Jean Michelle de Bordeaux
Knight deserter of the 4th crusade
Jean Michelle de Bordeaux is son of Pierre de Bordeaux, the Lord of Bordeaux County in the Duchy of Aquitaine, itself belonging to the Kingdom of England. His mother died when she gave birth to him and his older and only brother Raymond Guillaume died on a failed attack on Jerusalem during the 3ed crusade in 1192. Like most noble children he had a private tutor and a better education than most commoners.
Jean Michelle Joins the Crusade
In April 1202, wanting to avenge his brother’s death, and really having nothing better to do, Jean Michelle rode to Venice where the knights of the 4th crusade were gathering for an assault on Egypt. On his way a group of more than 100 foot-soldiers and 5 knights gathered around him. They decided he was an awesome guy who could lead them in battle.

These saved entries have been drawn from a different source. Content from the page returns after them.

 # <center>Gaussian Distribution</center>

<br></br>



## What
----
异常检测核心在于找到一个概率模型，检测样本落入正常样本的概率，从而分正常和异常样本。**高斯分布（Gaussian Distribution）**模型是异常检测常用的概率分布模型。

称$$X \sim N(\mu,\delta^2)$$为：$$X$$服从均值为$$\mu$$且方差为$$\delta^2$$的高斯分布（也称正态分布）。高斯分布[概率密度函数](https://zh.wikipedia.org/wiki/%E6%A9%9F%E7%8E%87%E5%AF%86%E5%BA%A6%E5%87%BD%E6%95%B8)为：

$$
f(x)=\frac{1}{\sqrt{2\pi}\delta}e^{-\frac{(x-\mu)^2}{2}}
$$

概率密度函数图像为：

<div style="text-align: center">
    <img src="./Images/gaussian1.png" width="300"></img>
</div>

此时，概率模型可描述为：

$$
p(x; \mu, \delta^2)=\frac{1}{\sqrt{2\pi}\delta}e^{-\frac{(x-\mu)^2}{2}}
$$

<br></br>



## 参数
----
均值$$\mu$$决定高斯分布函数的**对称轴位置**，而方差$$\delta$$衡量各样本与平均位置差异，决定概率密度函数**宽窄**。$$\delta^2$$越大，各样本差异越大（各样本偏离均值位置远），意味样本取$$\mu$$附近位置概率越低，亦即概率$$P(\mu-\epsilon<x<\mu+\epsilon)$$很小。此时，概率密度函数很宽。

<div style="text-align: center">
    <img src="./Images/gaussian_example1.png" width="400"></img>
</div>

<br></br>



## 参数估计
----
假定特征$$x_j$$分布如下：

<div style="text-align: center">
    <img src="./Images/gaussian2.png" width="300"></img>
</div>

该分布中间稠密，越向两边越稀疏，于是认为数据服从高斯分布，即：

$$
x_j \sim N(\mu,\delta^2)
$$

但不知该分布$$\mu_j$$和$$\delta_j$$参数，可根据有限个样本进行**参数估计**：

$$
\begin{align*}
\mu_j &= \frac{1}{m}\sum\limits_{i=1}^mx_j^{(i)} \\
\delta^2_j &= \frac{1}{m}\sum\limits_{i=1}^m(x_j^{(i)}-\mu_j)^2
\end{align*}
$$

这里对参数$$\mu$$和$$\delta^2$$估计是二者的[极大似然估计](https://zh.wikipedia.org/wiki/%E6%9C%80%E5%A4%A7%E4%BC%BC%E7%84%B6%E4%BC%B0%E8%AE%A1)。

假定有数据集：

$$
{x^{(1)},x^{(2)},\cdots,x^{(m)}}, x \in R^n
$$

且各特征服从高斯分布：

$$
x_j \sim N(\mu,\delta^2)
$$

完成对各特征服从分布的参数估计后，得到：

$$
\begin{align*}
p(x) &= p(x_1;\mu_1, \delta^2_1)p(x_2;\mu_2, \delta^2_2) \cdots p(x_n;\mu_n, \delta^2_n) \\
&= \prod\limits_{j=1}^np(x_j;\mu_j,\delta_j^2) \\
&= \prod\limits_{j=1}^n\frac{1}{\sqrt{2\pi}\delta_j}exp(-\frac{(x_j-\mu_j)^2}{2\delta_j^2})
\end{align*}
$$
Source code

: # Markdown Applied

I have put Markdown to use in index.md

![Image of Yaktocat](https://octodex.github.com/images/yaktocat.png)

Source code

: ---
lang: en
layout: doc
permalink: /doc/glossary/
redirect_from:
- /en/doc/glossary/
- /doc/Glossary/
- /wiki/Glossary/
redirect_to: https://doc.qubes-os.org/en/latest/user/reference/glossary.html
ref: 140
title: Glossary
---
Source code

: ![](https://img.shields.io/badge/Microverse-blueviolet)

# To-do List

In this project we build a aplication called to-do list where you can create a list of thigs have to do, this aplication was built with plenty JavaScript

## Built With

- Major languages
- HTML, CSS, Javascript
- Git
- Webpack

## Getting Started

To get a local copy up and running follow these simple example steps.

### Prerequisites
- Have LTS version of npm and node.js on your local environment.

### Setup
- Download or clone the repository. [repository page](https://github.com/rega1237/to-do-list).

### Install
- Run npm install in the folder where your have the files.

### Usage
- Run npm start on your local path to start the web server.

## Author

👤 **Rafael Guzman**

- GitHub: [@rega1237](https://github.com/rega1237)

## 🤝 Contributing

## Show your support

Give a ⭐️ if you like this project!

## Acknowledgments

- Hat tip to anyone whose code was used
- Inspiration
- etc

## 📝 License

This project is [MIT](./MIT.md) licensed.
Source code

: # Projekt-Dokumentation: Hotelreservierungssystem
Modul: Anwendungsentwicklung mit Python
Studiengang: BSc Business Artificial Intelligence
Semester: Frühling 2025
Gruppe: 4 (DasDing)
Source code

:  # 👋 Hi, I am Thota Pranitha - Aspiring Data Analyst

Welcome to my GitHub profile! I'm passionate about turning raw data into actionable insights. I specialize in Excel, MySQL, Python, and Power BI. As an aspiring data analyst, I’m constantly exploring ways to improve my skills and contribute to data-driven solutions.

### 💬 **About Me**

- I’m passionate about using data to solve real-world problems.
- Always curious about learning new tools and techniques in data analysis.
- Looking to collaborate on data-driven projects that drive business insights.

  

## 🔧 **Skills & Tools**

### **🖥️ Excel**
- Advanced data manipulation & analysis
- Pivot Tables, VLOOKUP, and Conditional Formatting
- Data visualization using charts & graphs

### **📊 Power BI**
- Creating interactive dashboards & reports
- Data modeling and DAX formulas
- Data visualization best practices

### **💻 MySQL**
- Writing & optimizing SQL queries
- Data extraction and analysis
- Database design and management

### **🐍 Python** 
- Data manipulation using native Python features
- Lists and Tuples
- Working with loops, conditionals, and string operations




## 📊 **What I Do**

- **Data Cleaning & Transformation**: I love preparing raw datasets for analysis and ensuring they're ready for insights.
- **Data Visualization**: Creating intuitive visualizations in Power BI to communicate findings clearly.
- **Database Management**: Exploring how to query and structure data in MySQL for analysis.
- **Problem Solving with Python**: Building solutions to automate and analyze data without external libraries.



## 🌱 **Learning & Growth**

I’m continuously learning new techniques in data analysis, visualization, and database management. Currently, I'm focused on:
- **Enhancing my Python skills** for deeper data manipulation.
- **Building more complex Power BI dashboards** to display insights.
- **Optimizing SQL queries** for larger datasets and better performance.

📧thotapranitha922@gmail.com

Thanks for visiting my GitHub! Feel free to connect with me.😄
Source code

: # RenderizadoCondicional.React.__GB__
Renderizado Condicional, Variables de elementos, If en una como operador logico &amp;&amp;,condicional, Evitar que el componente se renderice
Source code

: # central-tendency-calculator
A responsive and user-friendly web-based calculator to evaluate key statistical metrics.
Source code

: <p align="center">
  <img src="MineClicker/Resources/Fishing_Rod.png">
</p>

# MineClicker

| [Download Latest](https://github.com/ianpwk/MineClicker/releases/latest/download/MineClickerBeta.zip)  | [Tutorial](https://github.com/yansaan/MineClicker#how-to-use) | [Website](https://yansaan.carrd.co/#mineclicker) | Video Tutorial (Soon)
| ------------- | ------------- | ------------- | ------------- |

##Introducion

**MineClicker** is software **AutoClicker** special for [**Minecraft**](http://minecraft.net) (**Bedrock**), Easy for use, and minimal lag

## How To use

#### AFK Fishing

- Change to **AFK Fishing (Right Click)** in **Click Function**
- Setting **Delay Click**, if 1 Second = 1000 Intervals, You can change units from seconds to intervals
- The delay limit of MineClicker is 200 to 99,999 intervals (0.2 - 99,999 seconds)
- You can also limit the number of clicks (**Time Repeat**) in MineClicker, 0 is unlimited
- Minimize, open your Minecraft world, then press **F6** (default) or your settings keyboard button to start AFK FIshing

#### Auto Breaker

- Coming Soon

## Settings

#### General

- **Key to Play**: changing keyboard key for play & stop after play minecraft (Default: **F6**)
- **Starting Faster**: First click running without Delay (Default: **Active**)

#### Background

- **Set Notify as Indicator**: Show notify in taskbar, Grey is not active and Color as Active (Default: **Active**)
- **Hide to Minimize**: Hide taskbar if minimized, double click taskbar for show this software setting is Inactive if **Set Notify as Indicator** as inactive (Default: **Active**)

He participated in the assault on the city of Zara leading his small troop, and although already then he felt something was completely wrong with the entire situation, the commanders of the crusade insisted it was a necessary sacrifice. In the siege of Constantinople Jean Michelle and his troop were the first to enter the city and open the gate for the rest of the crusaders while suffering many casualties, and for this he received great respect and honor among all the crusading army. They even considered appointing him as Grand Crusader, but by then he was already gone.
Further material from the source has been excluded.